### Provided data ###

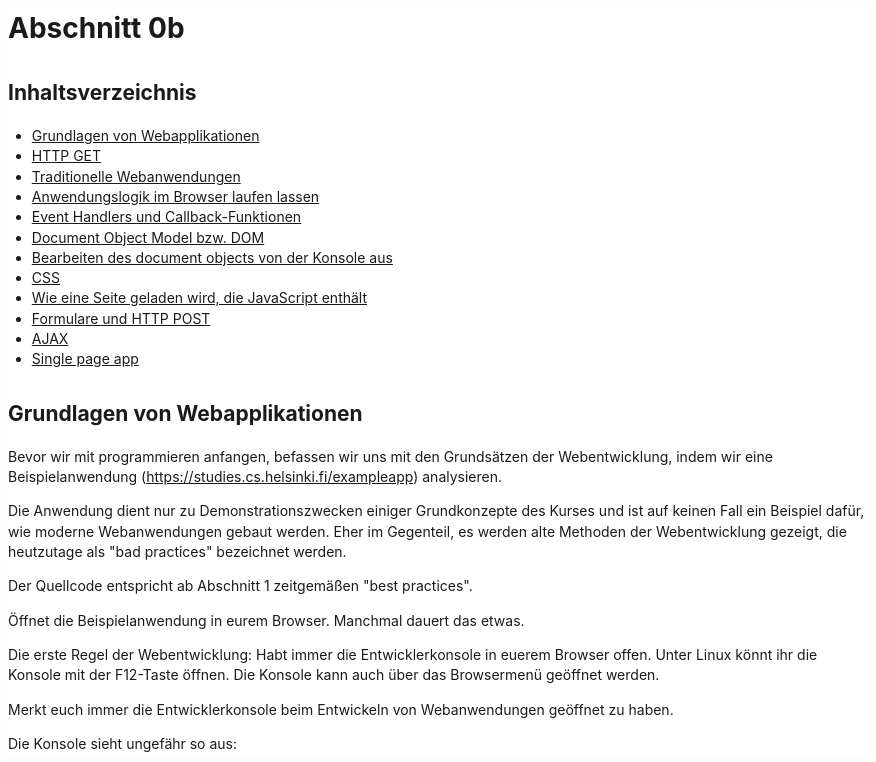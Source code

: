 # Abschnitt 0b

## Inhaltsverzeichnis

- [Grundlagen von Webapplikationen](#grundlagen-von-webapplikationen)
- [HTTP GET](#HTTP-GET)
- [Traditionelle Webanwendungen](#Traditionelle-Webanwendungen)
- [Anwendungslogik im Browser laufen lassen](#Anwendungslogik-im-Browser-laufen-lassen)
- [Event Handlers und Callback-Funktionen](#Event-Handlers-und-Callback-Funktionen)
- [Document Object Model bzw. DOM](#Document-Object-Model-bzw.-DOM)
- [Bearbeiten des document objects von der Konsole aus](#Bearbeiten-des-document-objects-von-der-Konsole-aus)
- [CSS](#CSS)
- [Wie eine Seite geladen wird, die JavaScript enthält](#Wie-eine-Seite-geladen-wird,-die-JavaScript-enthält)
- [Formulare und HTTP POST](#Formulare-und-HTTP-POST)
- [AJAX](#AJAX)
- [Single page app](#Single-page-app)


## Grundlagen von Webapplikationen

Bevor wir mit programmieren anfangen, befassen wir uns mit den Grundsätzen der Webentwicklung, indem wir eine Beispielanwendung (https://studies.cs.helsinki.fi/exampleapp) analysieren.

Die Anwendung dient nur zu Demonstrationszwecken einiger Grundkonzepte des Kurses und ist auf keinen Fall ein Beispiel dafür, wie moderne Webanwendungen gebaut werden. Eher im Gegenteil, es werden alte Methoden der Webentwicklung gezeigt, die heutzutage als "bad practices" bezeichnet werden.

Der Quellcode entspricht ab Abschnitt 1 zeitgemäßen "best practices".

Öffnet die Beispielanwendung in eurem Browser. Manchmal dauert das etwas.

Die erste Regel der Webentwicklung: Habt immer die Entwicklerkonsole in euerem Browser offen. Unter Linux könnt ihr die Konsole mit der F12-Taste öffnen. Die Konsole kann auch über das Browsermenü geöffnet werden.

Merkt euch immer die Entwicklerkonsole beim Entwickeln von Webanwendungen geöffnet zu haben.

Die Konsole sieht ungefähr so aus:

###

**What is required:**
Every entry above should come back exactly as written, except for its pictures.

**Solved problem:**
Source code

: # Abschnitt 0b

## Inhaltsverzeichnis

- [Grundlagen von Webapplikationen](#grundlagen-von-webapplikationen)
- [HTTP GET](#HTTP-GET)
- [Traditionelle Webanwendungen](#Traditionelle-Webanwendungen)
- [Anwendungslogik im Browser laufen lassen](#Anwendungslogik-im-Browser-laufen-lassen)
- [Event Handlers und Callback-Funktionen](#Event-Handlers-und-Callback-Funktionen)
- [Document Object Model bzw. DOM](#Document-Object-Model-bzw.-DOM)
- [Bearbeiten des document objects von der Konsole aus](#Bearbeiten-des-document-objects-von-der-Konsole-aus)
- [CSS](#CSS)
- [Wie eine Seite geladen wird, die JavaScript enthält](#Wie-eine-Seite-geladen-wird,-die-JavaScript-enthält)
- [Formulare und HTTP POST](#Formulare-und-HTTP-POST)
- [AJAX](#AJAX)
- [Single page app](#Single-page-app)


## Grundlagen von Webapplikationen

Bevor wir mit programmieren anfangen, befassen wir uns mit den Grundsätzen der Webentwicklung, indem wir eine Beispielanwendung (https://studies.cs.helsinki.fi/exampleapp) analysieren.

Die Anwendung dient nur zu Demonstrationszwecken einiger Grundkonzepte des Kurses und ist auf keinen Fall ein Beispiel dafür, wie moderne Webanwendungen gebaut werden. Eher im Gegenteil, es werden alte Methoden der Webentwicklung gezeigt, die heutzutage als "bad practices" bezeichnet werden.

Der Quellcode entspricht ab Abschnitt 1 zeitgemäßen "best practices".

Öffnet die Beispielanwendung in eurem Browser. Manchmal dauert das etwas.

Die erste Regel der Webentwicklung: Habt immer die Entwicklerkonsole in euerem Browser offen. Unter Linux könnt ihr die Konsole mit der F12-Taste öffnen. Die Konsole kann auch über das Browsermenü geöffnet werden.

Merkt euch immer die Entwicklerkonsole beim Entwickeln von Webanwendungen geöffnet zu haben.

Die Konsole sieht ungefähr so aus:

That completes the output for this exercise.